Segment Start: EXERCISE INPUT

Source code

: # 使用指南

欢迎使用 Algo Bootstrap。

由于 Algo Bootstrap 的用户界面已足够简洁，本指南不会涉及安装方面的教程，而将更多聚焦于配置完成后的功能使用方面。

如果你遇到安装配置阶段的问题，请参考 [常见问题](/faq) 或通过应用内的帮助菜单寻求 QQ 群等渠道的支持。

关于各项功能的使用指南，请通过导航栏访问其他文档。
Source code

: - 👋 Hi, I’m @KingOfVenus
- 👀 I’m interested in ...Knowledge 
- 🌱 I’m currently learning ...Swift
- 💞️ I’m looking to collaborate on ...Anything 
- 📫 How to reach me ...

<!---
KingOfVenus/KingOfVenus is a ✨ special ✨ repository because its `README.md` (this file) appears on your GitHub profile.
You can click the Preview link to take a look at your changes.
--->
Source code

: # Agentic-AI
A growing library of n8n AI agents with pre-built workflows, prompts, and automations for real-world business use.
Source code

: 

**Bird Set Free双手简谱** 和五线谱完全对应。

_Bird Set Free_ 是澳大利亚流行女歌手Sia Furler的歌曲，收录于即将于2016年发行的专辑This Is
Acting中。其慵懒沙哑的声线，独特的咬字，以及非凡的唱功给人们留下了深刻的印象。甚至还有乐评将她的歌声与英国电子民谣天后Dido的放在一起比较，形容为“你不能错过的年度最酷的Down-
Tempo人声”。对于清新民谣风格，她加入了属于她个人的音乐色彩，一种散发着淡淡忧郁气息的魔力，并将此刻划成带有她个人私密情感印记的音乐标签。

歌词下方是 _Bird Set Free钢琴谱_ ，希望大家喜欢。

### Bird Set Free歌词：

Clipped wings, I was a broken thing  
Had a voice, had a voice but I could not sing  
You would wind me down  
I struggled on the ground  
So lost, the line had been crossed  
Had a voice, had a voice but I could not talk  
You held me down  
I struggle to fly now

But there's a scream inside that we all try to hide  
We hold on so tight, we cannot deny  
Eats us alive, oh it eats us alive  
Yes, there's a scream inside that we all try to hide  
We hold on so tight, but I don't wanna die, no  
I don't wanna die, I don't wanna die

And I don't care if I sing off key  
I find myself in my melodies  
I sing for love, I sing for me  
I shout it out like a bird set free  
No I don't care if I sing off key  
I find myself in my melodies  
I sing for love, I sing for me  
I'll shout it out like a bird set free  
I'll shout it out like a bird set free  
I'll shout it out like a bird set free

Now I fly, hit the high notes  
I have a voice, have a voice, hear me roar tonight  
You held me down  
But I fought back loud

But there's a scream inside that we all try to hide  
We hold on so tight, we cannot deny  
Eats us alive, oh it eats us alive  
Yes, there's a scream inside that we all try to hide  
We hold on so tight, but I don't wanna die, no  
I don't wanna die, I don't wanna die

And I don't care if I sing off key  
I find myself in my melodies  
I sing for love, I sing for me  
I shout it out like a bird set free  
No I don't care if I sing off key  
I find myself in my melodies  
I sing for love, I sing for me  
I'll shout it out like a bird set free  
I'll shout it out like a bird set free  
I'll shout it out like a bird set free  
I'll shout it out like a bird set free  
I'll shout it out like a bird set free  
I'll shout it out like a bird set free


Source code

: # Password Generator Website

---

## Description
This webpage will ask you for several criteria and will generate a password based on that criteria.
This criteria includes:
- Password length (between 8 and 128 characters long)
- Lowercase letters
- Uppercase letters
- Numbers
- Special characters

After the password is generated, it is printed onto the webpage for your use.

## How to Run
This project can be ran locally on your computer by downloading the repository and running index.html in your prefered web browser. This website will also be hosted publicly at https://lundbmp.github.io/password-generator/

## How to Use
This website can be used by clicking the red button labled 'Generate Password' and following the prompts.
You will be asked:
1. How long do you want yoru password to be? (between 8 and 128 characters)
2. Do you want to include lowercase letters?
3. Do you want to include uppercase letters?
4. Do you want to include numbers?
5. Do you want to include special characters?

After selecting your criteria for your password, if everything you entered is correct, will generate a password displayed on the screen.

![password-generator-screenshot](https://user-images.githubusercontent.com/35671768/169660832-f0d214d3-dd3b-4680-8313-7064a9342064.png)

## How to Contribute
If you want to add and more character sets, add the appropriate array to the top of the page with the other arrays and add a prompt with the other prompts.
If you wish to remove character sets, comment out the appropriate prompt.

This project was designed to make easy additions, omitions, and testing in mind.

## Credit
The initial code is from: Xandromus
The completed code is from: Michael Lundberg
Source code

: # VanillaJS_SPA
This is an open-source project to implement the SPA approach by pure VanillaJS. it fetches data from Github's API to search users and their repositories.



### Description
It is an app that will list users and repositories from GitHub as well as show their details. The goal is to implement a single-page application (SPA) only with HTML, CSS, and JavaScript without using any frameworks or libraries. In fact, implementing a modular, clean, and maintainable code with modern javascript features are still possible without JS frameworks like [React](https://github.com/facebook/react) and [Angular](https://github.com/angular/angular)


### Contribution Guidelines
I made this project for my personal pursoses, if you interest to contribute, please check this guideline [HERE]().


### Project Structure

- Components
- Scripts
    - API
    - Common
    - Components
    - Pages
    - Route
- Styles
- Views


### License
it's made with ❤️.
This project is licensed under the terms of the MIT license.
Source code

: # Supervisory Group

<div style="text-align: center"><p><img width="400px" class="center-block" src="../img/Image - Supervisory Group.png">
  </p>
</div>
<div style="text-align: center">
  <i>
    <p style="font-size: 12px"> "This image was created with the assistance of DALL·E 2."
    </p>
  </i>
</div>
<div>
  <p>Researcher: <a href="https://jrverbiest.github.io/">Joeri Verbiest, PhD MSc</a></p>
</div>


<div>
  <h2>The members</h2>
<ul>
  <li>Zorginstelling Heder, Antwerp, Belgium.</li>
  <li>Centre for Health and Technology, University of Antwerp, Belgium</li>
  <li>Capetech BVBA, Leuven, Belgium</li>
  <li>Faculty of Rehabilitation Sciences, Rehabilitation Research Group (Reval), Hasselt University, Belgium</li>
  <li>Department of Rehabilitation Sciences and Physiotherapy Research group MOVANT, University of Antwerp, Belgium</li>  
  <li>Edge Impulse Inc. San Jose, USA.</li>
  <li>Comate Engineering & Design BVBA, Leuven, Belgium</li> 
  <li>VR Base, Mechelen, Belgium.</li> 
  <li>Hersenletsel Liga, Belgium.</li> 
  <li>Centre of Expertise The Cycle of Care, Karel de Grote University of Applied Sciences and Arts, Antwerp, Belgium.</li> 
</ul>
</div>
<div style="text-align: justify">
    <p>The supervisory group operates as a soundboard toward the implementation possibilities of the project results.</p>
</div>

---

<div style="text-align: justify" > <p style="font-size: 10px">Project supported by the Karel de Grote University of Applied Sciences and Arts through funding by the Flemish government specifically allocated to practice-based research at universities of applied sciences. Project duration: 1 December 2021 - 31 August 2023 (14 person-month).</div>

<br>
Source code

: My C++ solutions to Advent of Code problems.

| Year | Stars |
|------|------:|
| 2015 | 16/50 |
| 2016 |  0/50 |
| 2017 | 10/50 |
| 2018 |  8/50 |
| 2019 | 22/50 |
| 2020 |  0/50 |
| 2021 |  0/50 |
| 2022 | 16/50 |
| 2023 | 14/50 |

Segment End: EXERCISE INPUT

• [EXERCISE GOAL]
Go through the lines above and count those that include "After"; give the total and nothing more.

• [WRITTEN ANSWER]
2